Paper 2023/088

Individual Cryptography

Abstract

We initiate a formal study of individual cryptography. Informally speaking, an algorithm $\mathsf{Alg}$ is "individual" if, in every implementation of $\mathsf{Alg}$, there always exists an individual user with full knowledge of the cryptographic data $S$ used by $\mathsf{Alg}$. In particular, it should be infeasible to design implementations of this algorithm that would hide $S$ by distributing it between a group of parties using an MPC protocol or outsourcing it to a trusted execution environment. We define and construct two primitives in this model. The first one, called "proofs of individual knowledge", is a tool for proving that a given message is fully known to a single ("individual") machine on the Internet, i.e., it cannot be shared between a group of parties. The second one, dubbed "individual secret sharing", is a scheme for sharing a secret $S$ between a group of parties so that the parties have no knowledge of $S$ as long as they do not reconstruct it.

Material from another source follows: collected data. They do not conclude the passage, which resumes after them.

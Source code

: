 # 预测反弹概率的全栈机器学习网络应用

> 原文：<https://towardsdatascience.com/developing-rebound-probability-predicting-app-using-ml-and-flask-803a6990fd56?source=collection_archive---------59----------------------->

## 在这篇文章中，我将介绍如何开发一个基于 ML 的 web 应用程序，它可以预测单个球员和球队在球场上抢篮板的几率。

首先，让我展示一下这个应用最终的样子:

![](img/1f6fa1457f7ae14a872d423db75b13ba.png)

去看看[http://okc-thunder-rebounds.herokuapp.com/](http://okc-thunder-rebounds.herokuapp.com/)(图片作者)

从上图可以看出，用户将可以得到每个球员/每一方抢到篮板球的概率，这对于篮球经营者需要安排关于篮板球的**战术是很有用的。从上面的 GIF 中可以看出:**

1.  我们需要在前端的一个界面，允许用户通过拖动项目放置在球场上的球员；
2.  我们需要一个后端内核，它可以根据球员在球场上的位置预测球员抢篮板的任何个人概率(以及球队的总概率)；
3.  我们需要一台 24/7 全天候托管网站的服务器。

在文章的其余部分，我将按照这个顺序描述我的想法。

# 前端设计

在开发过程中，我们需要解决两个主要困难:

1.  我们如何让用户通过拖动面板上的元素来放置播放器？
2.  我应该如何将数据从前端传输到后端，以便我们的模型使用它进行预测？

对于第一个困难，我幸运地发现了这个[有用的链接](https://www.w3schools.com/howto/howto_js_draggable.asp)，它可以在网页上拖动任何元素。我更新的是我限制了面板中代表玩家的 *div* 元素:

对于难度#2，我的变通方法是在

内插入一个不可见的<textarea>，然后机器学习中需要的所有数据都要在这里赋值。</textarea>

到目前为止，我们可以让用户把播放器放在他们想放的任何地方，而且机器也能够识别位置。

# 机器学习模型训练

The reconstruction ensures that if the shareholders attempt to collude, one of them will learn the secret entirely. Individual secret sharing has applications for preventing collusion in secret sharing. A central technique for constructing individual cryptographic primitives is the concept of MPC hardness. MPC hardness precludes an adversary from completing a cryptographic task in a distributed fashion within a specific time frame.